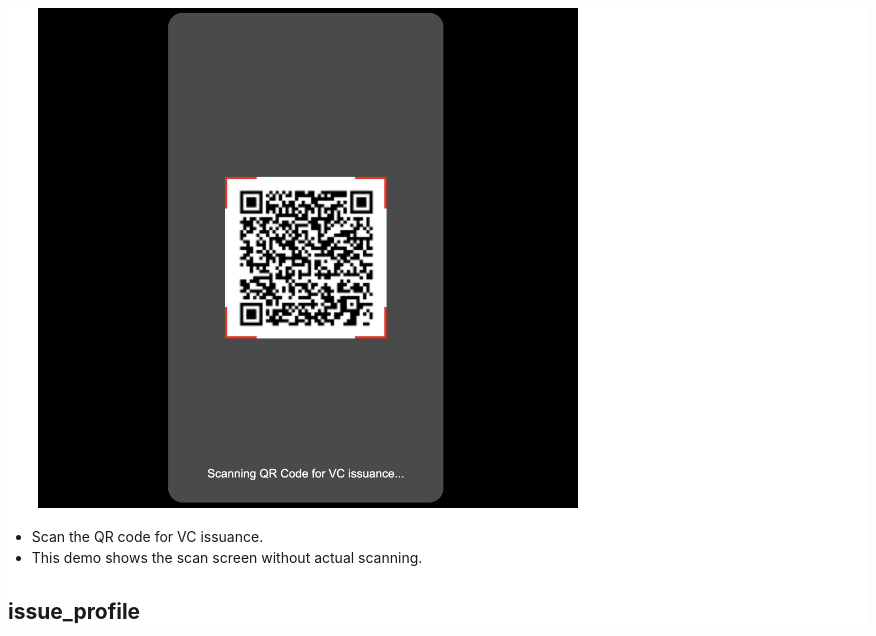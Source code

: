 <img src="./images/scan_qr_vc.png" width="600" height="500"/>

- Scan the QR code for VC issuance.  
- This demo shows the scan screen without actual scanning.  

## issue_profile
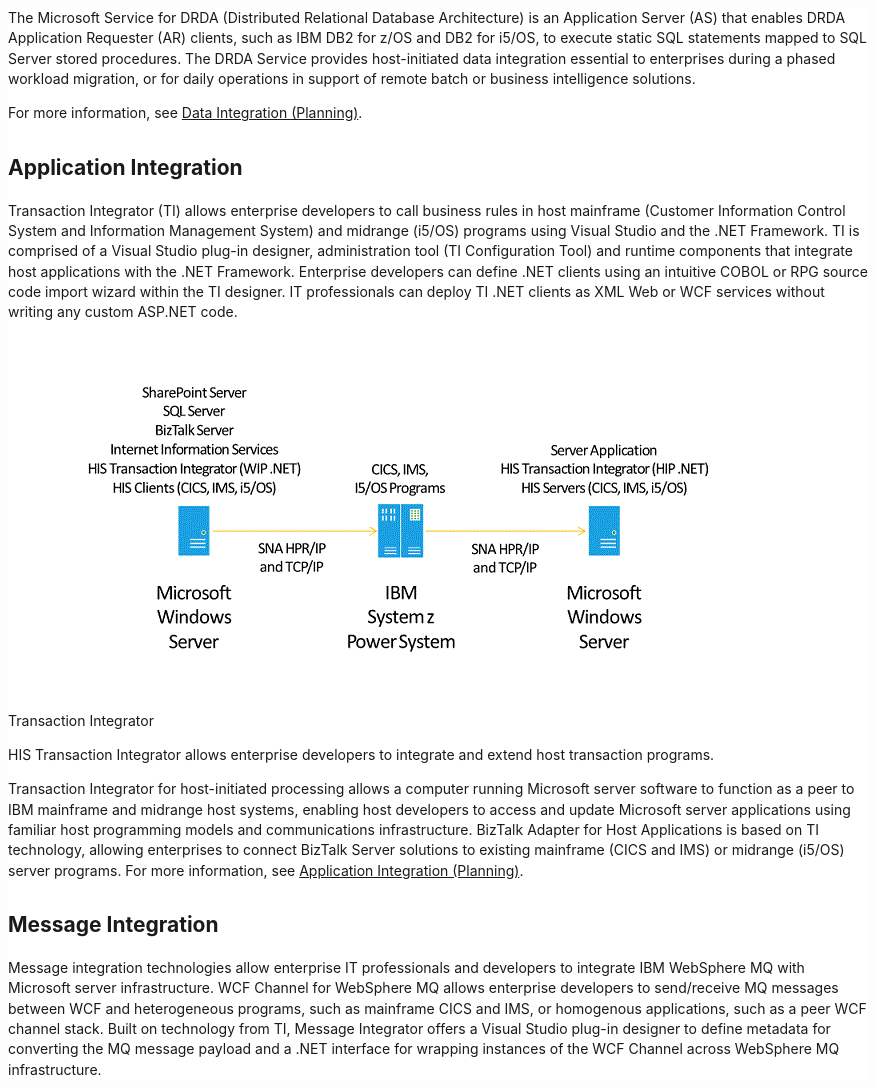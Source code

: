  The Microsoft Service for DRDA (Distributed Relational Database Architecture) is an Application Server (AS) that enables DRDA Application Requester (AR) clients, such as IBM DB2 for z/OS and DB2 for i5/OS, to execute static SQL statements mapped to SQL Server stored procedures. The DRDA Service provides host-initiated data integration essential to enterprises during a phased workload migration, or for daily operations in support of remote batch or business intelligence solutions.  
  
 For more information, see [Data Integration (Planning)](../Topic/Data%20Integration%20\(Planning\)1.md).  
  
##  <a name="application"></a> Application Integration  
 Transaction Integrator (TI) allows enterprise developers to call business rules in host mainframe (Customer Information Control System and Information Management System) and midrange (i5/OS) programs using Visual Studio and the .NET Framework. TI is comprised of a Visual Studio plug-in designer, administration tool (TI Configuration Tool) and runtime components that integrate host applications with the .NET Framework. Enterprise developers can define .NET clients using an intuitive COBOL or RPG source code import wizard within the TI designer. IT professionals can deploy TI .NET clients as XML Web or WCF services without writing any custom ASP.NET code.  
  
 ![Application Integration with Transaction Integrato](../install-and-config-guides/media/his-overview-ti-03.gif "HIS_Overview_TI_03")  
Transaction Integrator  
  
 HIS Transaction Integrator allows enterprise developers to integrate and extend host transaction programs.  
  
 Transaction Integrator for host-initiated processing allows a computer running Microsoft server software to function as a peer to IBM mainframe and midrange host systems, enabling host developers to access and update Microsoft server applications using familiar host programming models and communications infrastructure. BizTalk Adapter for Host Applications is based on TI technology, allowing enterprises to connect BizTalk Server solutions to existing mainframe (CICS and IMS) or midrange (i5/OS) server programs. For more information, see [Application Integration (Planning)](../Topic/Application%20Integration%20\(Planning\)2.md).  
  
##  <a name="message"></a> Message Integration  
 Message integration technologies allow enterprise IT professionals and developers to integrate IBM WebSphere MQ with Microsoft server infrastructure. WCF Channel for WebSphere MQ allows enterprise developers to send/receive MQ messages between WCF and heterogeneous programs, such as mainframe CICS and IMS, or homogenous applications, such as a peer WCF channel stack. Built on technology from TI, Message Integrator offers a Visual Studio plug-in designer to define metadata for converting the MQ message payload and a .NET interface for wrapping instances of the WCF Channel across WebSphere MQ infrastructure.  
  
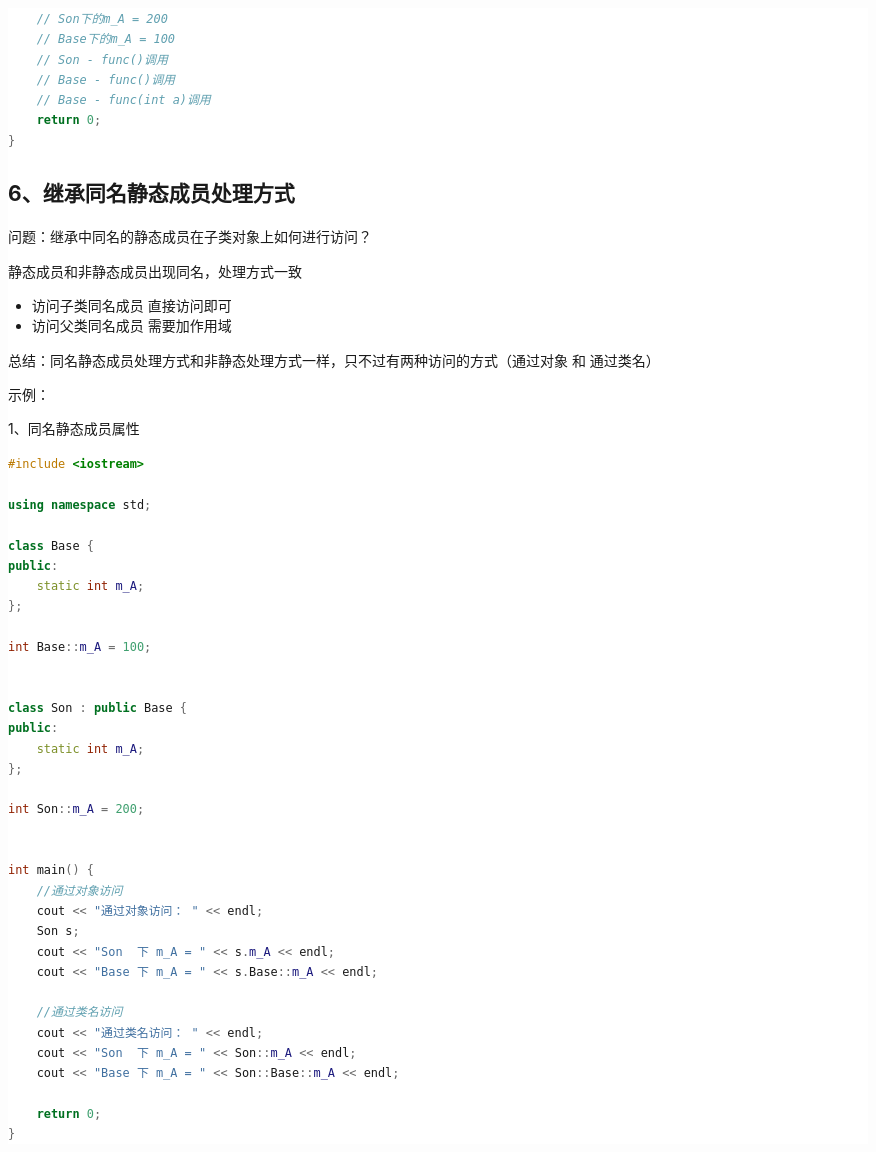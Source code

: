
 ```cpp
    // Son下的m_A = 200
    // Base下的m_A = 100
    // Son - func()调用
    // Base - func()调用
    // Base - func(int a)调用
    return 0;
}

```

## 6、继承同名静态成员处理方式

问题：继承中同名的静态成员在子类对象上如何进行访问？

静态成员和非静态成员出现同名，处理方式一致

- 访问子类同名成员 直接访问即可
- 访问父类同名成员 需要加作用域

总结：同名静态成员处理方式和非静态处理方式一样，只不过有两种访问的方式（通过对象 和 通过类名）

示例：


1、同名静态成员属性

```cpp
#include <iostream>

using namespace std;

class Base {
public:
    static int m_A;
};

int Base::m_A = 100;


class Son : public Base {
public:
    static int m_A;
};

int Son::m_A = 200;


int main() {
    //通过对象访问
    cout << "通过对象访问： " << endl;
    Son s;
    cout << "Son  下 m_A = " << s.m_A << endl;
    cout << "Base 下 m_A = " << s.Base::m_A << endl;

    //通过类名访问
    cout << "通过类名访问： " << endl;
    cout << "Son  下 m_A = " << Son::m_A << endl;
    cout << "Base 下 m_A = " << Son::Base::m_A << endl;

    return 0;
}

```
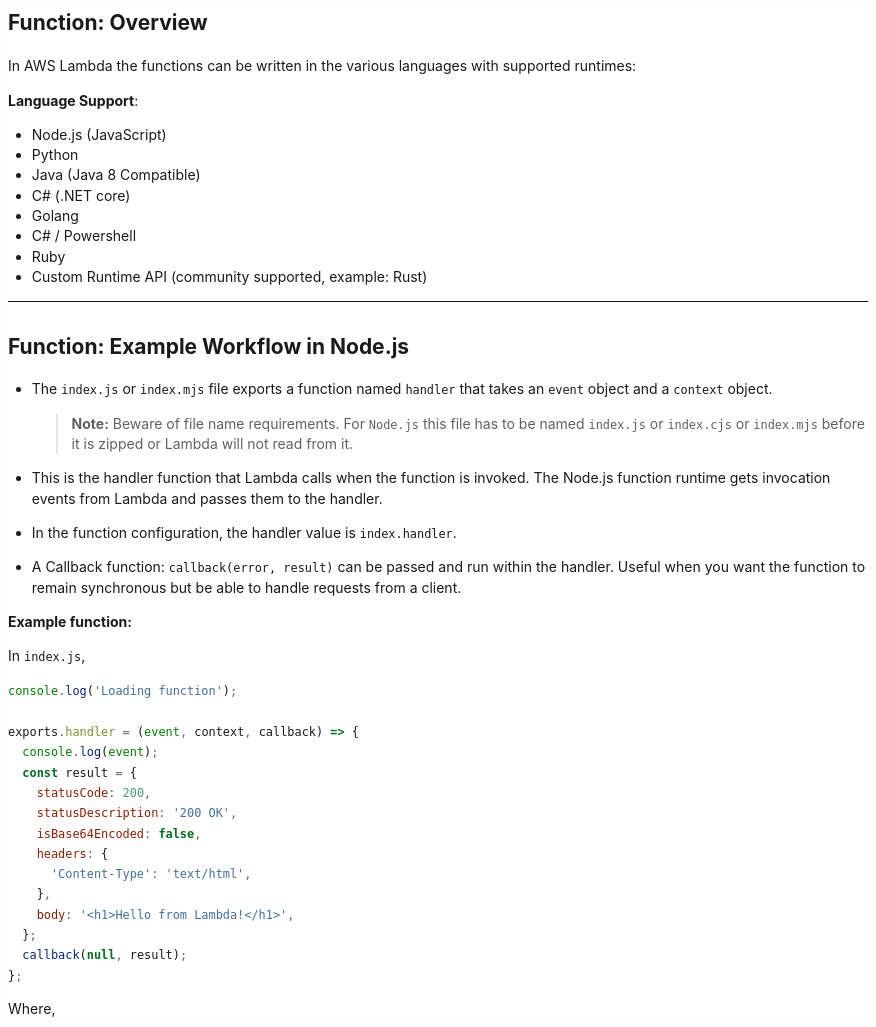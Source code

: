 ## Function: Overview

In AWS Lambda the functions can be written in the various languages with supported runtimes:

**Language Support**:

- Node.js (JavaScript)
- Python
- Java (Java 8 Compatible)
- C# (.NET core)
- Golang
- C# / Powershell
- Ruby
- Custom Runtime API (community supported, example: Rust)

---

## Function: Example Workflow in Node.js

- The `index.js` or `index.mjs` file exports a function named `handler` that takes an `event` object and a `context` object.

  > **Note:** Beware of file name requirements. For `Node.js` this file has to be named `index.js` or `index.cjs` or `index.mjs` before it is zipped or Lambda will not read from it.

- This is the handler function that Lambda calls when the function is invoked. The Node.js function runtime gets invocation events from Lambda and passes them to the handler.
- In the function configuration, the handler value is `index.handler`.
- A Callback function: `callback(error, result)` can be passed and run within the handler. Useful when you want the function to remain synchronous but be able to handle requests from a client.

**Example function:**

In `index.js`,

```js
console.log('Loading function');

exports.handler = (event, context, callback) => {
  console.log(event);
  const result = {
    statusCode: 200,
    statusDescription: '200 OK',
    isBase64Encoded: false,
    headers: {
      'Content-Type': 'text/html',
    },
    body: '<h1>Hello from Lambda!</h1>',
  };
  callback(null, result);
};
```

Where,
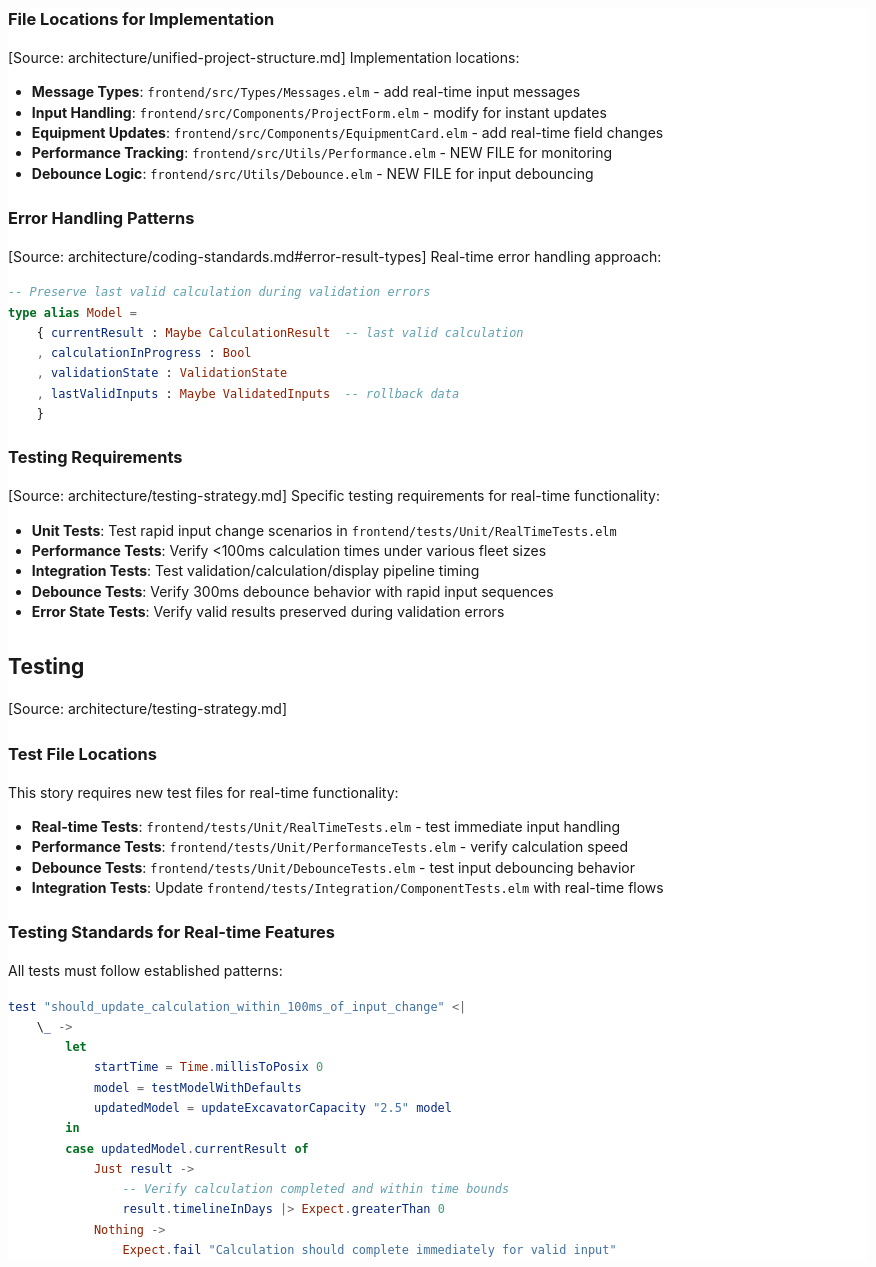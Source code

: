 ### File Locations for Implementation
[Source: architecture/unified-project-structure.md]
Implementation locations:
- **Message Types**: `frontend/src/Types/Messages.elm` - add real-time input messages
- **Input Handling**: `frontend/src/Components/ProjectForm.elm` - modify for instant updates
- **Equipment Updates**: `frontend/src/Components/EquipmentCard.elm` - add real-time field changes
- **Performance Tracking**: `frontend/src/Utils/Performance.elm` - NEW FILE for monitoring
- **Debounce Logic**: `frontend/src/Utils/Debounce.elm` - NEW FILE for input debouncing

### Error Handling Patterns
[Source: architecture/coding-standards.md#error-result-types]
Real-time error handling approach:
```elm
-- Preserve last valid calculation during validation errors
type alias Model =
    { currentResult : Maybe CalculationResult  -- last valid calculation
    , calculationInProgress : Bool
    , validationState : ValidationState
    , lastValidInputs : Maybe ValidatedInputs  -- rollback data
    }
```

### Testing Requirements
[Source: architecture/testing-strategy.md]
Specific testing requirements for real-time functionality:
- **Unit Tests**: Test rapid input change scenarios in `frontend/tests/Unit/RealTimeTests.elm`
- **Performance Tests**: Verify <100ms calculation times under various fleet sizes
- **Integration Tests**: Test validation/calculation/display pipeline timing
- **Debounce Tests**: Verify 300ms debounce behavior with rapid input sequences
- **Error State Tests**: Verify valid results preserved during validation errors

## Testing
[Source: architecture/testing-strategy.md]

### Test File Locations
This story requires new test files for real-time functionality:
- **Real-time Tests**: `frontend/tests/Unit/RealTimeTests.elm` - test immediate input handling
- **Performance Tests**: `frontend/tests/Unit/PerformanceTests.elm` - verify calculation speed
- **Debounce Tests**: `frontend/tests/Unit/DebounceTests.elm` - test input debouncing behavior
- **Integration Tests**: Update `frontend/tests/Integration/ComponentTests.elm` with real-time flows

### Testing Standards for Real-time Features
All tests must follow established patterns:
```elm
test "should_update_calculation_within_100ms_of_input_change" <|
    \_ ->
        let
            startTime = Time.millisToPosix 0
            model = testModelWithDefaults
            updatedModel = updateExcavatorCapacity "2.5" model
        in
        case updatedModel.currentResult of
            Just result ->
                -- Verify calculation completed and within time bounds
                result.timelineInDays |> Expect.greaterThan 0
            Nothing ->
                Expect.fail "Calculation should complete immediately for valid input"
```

— THE PROBLEM —
Your copy of the entries should be exact and free of pictures.

— EXERCISE RESPONSE —
Source code

: <img src="./images/scan_qr_vc.png" width="600" height="500"/>

- Scan the QR code for VC issuance.  
- This demo shows the scan screen without actual scanning.  

## issue_profile
Source code

:  The Microsoft Service for DRDA (Distributed Relational Database Architecture) is an Application Server (AS) that enables DRDA Application Requester (AR) clients, such as IBM DB2 for z/OS and DB2 for i5/OS, to execute static SQL statements mapped to SQL Server stored procedures. The DRDA Service provides host-initiated data integration essential to enterprises during a phased workload migration, or for daily operations in support of remote batch or business intelligence solutions.  
  
 For more information, see [Data Integration (Planning)](../Topic/Data%20Integration%20\(Planning\)1.md).  
  
##  <a name="application"></a> Application Integration  
 Transaction Integrator (TI) allows enterprise developers to call business rules in host mainframe (Customer Information Control System and Information Management System) and midrange (i5/OS) programs using Visual Studio and the .NET Framework. TI is comprised of a Visual Studio plug-in designer, administration tool (TI Configuration Tool) and runtime components that integrate host applications with the .NET Framework. Enterprise developers can define .NET clients using an intuitive COBOL or RPG source code import wizard within the TI designer. IT professionals can deploy TI .NET clients as XML Web or WCF services without writing any custom ASP.NET code.  
  
 ![Application Integration with Transaction Integrato](../install-and-config-guides/media/his-overview-ti-03.gif "HIS_Overview_TI_03")  
Transaction Integrator  
  
 HIS Transaction Integrator allows enterprise developers to integrate and extend host transaction programs.  
  
 Transaction Integrator for host-initiated processing allows a computer running Microsoft server software to function as a peer to IBM mainframe and midrange host systems, enabling host developers to access and update Microsoft server applications using familiar host programming models and communications infrastructure. BizTalk Adapter for Host Applications is based on TI technology, allowing enterprises to connect BizTalk Server solutions to existing mainframe (CICS and IMS) or midrange (i5/OS) server programs. For more information, see [Application Integration (Planning)](../Topic/Application%20Integration%20\(Planning\)2.md).  
  
##  <a name="message"></a> Message Integration  
 Message integration technologies allow enterprise IT professionals and developers to integrate IBM WebSphere MQ with Microsoft server infrastructure. WCF Channel for WebSphere MQ allows enterprise developers to send/receive MQ messages between WCF and heterogeneous programs, such as mainframe CICS and IMS, or homogenous applications, such as a peer WCF channel stack. Built on technology from TI, Message Integrator offers a Visual Studio plug-in designer to define metadata for converting the MQ message payload and a .NET interface for wrapping instances of the WCF Channel across WebSphere MQ infrastructure.  
  
Source code

:
 ```cpp
    // Son下的m_A = 200
    // Base下的m_A = 100
    // Son - func()调用
    // Base - func()调用
    // Base - func(int a)调用
    return 0;
}

```

## 6、继承同名静态成员处理方式

问题：继承中同名的静态成员在子类对象上如何进行访问？

静态成员和非静态成员出现同名，处理方式一致

- 访问子类同名成员 直接访问即可
- 访问父类同名成员 需要加作用域

总结：同名静态成员处理方式和非静态处理方式一样，只不过有两种访问的方式（通过对象 和 通过类名）

示例：


1、同名静态成员属性

```cpp
#include <iostream>

using namespace std;

class Base {
public:
    static int m_A;
};

int Base::m_A = 100;


class Son : public Base {
public:
    static int m_A;
};

int Son::m_A = 200;


int main() {
    //通过对象访问
    cout << "通过对象访问： " << endl;
    Son s;
    cout << "Son  下 m_A = " << s.m_A << endl;
    cout << "Base 下 m_A = " << s.Base::m_A << endl;

    //通过类名访问
    cout << "通过类名访问： " << endl;
    cout << "Son  下 m_A = " << Son::m_A << endl;
    cout << "Base 下 m_A = " << Son::Base::m_A << endl;

    return 0;
}

```
Source code

: ## Function: Overview

In AWS Lambda the functions can be written in the various languages with supported runtimes:

**Language Support**:

- Node.js (JavaScript)
- Python
- Java (Java 8 Compatible)
- C# (.NET core)
- Golang
- C# / Powershell
- Ruby
- Custom Runtime API (community supported, example: Rust)

---

## Function: Example Workflow in Node.js

- The `index.js` or `index.mjs` file exports a function named `handler` that takes an `event` object and a `context` object.

  > **Note:** Beware of file name requirements. For `Node.js` this file has to be named `index.js` or `index.cjs` or `index.mjs` before it is zipped or Lambda will not read from it.

- This is the handler function that Lambda calls when the function is invoked. The Node.js function runtime gets invocation events from Lambda and passes them to the handler.
- In the function configuration, the handler value is `index.handler`.
- A Callback function: `callback(error, result)` can be passed and run within the handler. Useful when you want the function to remain synchronous but be able to handle requests from a client.

**Example function:**

In `index.js`,

```js
console.log('Loading function');

exports.handler = (event, context, callback) => {
  console.log(event);
  const result = {
    statusCode: 200,
    statusDescription: '200 OK',
    isBase64Encoded: false,
    headers: {
      'Content-Type': 'text/html',
    },
    body: '<h1>Hello from Lambda!</h1>',
  };
  callback(null, result);
};
```

Where,
Source code

: ### File Locations for Implementation
[Source: architecture/unified-project-structure.md]
Implementation locations:
- **Message Types**: `frontend/src/Types/Messages.elm` - add real-time input messages
- **Input Handling**: `frontend/src/Components/ProjectForm.elm` - modify for instant updates
- **Equipment Updates**: `frontend/src/Components/EquipmentCard.elm` - add real-time field changes
- **Performance Tracking**: `frontend/src/Utils/Performance.elm` - NEW FILE for monitoring
- **Debounce Logic**: `frontend/src/Utils/Debounce.elm` - NEW FILE for input debouncing

### Error Handling Patterns
[Source: architecture/coding-standards.md#error-result-types]
Real-time error handling approach:
```elm
-- Preserve last valid calculation during validation errors
type alias Model =
    { currentResult : Maybe CalculationResult  -- last valid calculation
    , calculationInProgress : Bool
    , validationState : ValidationState
    , lastValidInputs : Maybe ValidatedInputs  -- rollback data
    }
```

### Testing Requirements
[Source: architecture/testing-strategy.md]
Specific testing requirements for real-time functionality:
- **Unit Tests**: Test rapid input change scenarios in `frontend/tests/Unit/RealTimeTests.elm`
- **Performance Tests**: Verify <100ms calculation times under various fleet sizes
- **Integration Tests**: Test validation/calculation/display pipeline timing
- **Debounce Tests**: Verify 300ms debounce behavior with rapid input sequences
- **Error State Tests**: Verify valid results preserved during validation errors

## Testing
[Source: architecture/testing-strategy.md]

### Test File Locations
This story requires new test files for real-time functionality:
- **Real-time Tests**: `frontend/tests/Unit/RealTimeTests.elm` - test immediate input handling
- **Performance Tests**: `frontend/tests/Unit/PerformanceTests.elm` - verify calculation speed
- **Debounce Tests**: `frontend/tests/Unit/DebounceTests.elm` - test input debouncing behavior
- **Integration Tests**: Update `frontend/tests/Integration/ComponentTests.elm` with real-time flows

### Testing Standards for Real-time Features
All tests must follow established patterns:
```elm
test "should_update_calculation_within_100ms_of_input_change" <|
    \_ ->
        let
            startTime = Time.millisToPosix 0
            model = testModelWithDefaults
            updatedModel = updateExcavatorCapacity "2.5" model
        in
        case updatedModel.currentResult of
            Just result ->
                -- Verify calculation completed and within time bounds
                result.timelineInDays |> Expect.greaterThan 0
            Nothing ->
                Expect.fail "Calculation should complete immediately for valid input"
```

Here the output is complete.